[What you should do]
What is the number of lines in the records that contain "quiet"? Give only that number.

________________________________________

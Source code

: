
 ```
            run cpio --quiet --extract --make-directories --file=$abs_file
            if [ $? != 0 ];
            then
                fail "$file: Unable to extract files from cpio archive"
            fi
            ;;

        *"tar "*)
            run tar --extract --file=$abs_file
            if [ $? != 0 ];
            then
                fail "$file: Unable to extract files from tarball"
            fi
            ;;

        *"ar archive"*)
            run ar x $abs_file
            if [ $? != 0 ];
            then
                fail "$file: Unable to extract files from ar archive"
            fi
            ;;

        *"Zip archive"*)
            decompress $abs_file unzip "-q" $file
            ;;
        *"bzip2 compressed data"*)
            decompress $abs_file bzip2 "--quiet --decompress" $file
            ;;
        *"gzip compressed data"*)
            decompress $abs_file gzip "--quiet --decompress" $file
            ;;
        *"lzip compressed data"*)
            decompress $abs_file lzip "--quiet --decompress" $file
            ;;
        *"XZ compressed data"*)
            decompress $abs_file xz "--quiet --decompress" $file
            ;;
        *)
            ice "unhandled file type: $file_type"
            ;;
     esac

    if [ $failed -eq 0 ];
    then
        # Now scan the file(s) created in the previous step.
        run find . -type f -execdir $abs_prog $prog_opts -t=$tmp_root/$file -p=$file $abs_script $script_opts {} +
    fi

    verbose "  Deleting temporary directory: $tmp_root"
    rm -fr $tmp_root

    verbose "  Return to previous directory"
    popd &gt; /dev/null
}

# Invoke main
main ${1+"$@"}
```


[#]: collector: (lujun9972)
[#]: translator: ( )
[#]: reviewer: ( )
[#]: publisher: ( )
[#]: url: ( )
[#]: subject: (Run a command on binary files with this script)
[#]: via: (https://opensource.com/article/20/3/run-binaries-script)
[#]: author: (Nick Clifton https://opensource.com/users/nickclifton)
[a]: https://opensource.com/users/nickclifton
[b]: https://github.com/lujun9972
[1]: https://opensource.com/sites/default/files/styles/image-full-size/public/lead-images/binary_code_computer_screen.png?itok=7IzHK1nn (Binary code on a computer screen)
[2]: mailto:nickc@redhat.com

________________________________________

[Exercise response]
5